I nodded, thankful I’d thought to pack a book in my pack—at least I’d have something to while away the few hours of light I managed to get.
“I can bring you food every couple of days,” the sailor continued, “but you’ll need to be careful not to draw attention to yourself. If you do get caught and you’re lucky, the captain won’t toss you overboard immediately.” He shrugged. “Then again, he will put you to work, and you may wish you’d ended up walking the plank.
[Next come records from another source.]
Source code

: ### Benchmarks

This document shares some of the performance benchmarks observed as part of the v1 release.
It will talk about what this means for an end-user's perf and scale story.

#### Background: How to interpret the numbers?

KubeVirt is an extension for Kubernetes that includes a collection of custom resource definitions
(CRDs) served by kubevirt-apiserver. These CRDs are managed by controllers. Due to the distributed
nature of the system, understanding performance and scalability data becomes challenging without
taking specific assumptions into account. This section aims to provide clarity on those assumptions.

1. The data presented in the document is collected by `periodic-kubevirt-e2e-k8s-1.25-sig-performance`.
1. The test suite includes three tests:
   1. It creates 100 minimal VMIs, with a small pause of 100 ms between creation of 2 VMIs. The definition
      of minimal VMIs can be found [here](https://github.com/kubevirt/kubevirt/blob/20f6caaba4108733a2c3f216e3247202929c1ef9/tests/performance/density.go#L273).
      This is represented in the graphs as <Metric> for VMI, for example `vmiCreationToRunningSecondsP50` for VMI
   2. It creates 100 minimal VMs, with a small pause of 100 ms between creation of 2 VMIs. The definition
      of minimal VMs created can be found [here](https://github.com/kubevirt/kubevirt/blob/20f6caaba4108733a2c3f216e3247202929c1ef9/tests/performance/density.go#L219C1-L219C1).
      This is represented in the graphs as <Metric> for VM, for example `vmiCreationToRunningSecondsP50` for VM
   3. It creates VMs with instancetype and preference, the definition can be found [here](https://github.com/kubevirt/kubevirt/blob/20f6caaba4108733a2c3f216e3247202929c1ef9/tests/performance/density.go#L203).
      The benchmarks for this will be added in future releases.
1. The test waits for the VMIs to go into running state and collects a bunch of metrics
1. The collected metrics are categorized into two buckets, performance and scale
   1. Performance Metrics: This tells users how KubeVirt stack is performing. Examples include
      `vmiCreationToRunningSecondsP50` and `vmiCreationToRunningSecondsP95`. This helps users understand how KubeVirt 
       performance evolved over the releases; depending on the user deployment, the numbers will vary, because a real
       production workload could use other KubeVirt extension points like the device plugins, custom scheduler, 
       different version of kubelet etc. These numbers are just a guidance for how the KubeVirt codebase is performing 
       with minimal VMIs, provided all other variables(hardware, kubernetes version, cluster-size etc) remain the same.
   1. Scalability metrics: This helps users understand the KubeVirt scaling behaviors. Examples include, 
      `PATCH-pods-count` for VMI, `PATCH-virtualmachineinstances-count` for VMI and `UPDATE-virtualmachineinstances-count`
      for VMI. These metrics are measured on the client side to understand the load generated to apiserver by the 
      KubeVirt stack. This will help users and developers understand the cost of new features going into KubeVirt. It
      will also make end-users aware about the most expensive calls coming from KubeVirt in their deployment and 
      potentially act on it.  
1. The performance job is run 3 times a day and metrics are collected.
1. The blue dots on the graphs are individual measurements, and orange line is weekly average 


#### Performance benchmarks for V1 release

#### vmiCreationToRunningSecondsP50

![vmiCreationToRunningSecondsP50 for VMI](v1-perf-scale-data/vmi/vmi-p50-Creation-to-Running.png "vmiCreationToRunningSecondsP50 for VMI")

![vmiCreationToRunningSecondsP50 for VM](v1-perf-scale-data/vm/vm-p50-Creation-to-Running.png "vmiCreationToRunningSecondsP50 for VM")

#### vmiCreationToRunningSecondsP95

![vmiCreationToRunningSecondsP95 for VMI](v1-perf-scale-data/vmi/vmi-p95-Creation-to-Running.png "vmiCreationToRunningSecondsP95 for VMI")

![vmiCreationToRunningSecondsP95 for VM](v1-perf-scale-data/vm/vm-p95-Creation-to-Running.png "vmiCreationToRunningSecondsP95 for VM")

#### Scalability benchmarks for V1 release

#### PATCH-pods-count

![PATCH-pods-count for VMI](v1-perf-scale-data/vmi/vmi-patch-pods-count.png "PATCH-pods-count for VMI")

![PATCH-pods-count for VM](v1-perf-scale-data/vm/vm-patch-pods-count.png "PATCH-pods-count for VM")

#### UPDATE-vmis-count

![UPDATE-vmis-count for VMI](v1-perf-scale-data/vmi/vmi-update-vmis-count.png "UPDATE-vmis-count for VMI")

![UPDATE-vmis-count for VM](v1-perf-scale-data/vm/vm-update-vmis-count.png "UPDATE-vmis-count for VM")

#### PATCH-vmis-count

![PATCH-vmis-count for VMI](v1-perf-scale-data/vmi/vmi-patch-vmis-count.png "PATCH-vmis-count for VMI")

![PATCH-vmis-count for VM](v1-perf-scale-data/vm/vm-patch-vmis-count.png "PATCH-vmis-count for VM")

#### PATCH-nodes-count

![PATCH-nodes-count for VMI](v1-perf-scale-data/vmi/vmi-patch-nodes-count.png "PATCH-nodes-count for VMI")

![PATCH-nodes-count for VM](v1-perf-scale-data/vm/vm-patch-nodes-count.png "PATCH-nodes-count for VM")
Especially once we get to Australia and he sells you off as an indentured servant—or worse, reports you as a transported criminal just to punish you for stowing away. Much better to make it all the way there and let me sneak you off the ship as a free man, even if you’re an insane one by then.”
I nodded, though my heart was pounding. Was it worth the risk just to avoid marrying a woman I didn’t love?
Yes, I decided. I cannot live a lie.
I pulled a coin out of my purse and handed it to him. I didn’t let them see how much more I had—better, I thought, to pay him in increments than to risk having my throat cut in my sleep if he thought he’d soaked me for all I had. Not that he couldn’t do that and rifle through my lifeless body and belongings, anyway. I had to hope he was more trustworthy than he looked. Or at least greedy enough to hope for more every day.
He gave me a scratchy, rough-smelling blanket, and left me to come to terms with my new quarters.
I settled in for the longest, loneliest journey of my life.